What you will do: Only the lines with the string "Alfalah" are needed; return each of them from the entries below.

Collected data
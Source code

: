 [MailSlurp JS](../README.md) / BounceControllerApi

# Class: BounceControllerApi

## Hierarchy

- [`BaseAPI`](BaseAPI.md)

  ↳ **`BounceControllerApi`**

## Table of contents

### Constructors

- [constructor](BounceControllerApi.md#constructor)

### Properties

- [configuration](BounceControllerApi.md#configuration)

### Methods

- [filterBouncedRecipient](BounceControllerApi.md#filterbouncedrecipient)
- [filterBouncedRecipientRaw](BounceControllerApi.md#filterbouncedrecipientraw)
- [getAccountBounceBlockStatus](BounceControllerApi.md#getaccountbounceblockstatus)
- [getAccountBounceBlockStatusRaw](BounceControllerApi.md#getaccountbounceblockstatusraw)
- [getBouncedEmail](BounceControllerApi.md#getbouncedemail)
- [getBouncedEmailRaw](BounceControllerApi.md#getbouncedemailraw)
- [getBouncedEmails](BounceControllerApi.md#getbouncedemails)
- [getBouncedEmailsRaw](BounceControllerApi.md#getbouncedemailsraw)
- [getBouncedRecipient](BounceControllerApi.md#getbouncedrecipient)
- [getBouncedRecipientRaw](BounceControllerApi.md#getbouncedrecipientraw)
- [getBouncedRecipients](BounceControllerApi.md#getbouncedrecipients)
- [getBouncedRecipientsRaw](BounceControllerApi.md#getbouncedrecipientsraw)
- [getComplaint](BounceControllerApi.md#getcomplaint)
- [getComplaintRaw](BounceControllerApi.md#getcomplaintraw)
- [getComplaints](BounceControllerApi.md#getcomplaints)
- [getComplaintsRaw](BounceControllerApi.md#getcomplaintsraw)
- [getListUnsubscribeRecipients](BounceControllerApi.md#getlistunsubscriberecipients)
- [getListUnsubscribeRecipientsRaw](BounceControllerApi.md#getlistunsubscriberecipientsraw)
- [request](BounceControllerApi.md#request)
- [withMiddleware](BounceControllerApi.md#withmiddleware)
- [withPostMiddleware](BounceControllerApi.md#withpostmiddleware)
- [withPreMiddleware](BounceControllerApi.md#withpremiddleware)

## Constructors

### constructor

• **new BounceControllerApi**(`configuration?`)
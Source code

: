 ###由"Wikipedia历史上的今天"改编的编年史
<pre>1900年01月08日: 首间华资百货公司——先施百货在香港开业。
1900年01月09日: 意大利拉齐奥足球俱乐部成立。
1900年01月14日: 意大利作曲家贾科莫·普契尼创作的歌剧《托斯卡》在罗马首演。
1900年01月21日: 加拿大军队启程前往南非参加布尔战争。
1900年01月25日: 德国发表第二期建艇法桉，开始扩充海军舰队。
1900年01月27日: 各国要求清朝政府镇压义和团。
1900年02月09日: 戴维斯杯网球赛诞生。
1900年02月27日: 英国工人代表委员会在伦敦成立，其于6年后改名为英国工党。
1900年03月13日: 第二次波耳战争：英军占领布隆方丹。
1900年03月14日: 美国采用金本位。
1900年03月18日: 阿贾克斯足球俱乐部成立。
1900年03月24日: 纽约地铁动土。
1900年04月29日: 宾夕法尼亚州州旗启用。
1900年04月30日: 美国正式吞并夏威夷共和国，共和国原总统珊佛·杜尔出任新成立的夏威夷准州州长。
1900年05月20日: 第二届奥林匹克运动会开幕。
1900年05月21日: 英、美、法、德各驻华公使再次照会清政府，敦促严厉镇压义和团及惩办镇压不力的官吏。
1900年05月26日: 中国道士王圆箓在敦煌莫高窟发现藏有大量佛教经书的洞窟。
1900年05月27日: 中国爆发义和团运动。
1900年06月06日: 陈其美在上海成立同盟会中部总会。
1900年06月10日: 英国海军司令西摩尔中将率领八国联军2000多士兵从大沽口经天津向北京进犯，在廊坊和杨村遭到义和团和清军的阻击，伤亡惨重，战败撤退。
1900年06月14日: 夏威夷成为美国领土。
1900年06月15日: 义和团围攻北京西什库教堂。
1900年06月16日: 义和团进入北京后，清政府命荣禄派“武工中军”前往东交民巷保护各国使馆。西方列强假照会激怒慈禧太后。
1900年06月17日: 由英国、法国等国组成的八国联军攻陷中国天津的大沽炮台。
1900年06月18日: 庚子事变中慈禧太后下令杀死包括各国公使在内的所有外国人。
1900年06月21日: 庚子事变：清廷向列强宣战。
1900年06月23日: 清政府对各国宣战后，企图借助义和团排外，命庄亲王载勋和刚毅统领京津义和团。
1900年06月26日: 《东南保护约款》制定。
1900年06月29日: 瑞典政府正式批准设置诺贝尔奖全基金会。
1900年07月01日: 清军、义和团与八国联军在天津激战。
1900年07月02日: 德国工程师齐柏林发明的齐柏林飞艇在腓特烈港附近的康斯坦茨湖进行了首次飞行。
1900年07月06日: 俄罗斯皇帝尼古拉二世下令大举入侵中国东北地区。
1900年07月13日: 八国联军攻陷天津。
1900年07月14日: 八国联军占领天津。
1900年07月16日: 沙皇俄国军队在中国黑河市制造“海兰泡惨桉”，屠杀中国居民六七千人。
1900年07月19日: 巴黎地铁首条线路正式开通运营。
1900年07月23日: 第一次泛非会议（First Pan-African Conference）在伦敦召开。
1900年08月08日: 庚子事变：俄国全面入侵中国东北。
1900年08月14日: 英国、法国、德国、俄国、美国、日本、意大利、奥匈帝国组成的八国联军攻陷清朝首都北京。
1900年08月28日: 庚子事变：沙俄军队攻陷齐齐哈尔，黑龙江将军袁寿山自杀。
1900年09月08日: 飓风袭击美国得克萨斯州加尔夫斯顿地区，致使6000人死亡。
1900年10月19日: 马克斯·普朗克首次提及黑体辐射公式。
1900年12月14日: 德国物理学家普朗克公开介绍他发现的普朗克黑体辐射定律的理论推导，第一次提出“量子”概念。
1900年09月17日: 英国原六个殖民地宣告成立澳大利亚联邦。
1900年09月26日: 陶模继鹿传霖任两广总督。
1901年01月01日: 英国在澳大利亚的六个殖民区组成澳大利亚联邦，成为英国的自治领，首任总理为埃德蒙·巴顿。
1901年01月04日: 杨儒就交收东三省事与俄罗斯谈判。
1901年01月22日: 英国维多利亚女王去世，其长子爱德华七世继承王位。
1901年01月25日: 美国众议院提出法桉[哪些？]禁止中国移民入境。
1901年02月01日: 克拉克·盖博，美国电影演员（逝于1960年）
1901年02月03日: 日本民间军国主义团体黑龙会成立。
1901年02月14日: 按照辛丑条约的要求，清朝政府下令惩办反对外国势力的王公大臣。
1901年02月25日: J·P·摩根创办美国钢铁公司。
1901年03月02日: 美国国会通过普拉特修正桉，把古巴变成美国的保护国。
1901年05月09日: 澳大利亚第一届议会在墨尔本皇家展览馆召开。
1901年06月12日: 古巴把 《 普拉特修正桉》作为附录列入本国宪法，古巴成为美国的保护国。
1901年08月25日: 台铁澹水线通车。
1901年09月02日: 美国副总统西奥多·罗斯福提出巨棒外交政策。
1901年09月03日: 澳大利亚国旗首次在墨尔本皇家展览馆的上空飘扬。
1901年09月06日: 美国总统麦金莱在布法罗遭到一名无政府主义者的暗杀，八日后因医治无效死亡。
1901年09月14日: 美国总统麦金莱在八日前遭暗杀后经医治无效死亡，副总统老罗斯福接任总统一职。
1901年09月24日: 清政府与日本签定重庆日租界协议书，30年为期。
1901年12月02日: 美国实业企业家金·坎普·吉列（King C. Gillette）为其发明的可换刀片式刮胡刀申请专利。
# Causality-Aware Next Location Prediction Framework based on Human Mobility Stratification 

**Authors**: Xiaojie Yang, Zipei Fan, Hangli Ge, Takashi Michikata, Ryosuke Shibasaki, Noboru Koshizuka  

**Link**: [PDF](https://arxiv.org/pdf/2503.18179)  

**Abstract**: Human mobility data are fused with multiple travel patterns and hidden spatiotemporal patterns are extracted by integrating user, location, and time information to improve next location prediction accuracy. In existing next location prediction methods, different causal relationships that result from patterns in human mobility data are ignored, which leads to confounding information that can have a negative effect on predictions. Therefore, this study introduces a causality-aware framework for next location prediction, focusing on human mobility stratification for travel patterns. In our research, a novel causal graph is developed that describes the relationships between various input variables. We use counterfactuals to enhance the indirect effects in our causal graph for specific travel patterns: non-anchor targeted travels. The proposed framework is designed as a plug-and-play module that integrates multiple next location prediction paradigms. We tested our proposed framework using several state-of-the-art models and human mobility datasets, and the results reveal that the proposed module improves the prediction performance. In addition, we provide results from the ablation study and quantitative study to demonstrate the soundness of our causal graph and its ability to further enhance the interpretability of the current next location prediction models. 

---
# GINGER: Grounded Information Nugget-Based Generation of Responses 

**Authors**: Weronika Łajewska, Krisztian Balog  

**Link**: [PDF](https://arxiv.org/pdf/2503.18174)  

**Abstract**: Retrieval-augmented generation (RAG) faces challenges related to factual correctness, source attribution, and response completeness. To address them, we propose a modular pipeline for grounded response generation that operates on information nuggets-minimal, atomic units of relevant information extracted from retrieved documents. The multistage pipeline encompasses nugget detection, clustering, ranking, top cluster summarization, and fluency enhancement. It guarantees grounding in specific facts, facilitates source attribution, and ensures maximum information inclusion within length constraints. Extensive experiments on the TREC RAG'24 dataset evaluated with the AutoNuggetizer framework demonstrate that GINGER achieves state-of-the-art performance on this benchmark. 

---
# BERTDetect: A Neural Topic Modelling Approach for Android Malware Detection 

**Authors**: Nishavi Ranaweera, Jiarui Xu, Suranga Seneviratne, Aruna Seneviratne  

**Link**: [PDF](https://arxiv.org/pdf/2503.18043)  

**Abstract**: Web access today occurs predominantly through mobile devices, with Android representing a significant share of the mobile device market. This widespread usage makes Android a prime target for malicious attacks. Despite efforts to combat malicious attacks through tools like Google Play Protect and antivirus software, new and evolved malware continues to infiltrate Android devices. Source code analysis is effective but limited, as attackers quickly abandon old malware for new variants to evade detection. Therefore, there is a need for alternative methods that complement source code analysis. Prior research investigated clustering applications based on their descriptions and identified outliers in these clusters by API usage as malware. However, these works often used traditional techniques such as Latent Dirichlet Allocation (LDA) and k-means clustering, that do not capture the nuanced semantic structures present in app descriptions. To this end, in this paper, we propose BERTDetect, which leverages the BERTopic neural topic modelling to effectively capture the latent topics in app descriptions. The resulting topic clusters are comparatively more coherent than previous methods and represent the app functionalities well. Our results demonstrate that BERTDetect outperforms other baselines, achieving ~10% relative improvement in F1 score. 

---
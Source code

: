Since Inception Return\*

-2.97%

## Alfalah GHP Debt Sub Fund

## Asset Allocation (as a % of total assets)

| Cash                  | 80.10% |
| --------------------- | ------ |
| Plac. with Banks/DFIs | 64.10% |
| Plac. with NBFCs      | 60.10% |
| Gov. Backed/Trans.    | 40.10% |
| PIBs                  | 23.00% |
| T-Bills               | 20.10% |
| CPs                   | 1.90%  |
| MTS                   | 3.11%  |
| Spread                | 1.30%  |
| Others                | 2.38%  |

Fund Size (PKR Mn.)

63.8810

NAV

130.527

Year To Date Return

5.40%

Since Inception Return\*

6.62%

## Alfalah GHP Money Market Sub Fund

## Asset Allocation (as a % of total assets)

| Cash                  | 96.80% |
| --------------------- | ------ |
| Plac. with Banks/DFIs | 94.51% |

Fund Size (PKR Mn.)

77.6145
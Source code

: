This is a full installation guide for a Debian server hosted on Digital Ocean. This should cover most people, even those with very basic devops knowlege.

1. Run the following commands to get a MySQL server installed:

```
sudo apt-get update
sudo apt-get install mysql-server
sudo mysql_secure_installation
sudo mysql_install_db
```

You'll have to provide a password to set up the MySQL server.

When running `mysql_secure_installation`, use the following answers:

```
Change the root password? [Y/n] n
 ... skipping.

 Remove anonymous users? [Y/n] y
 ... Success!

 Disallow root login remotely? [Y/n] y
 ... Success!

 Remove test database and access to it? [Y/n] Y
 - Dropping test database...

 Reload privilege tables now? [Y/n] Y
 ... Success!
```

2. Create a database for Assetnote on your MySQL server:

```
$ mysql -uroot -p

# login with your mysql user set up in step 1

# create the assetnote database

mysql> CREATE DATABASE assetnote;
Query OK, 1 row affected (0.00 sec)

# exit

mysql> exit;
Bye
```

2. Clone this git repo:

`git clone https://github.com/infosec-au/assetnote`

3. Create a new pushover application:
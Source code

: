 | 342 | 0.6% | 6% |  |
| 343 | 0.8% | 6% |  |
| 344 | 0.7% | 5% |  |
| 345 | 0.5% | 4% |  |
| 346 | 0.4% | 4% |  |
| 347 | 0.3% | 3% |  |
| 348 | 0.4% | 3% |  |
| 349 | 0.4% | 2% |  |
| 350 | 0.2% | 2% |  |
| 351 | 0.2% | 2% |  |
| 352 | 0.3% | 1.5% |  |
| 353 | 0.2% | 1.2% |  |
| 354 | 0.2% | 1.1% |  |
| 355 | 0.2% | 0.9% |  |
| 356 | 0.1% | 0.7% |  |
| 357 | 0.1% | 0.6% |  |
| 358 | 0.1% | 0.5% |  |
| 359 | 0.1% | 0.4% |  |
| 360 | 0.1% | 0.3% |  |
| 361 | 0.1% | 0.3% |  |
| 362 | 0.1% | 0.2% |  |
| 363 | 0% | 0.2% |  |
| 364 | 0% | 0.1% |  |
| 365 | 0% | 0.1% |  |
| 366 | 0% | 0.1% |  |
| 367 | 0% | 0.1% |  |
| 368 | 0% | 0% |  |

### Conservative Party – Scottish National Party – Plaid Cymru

Written response:
## Alfalah GHP Debt Sub Fund
## Alfalah GHP Money Market Sub Fund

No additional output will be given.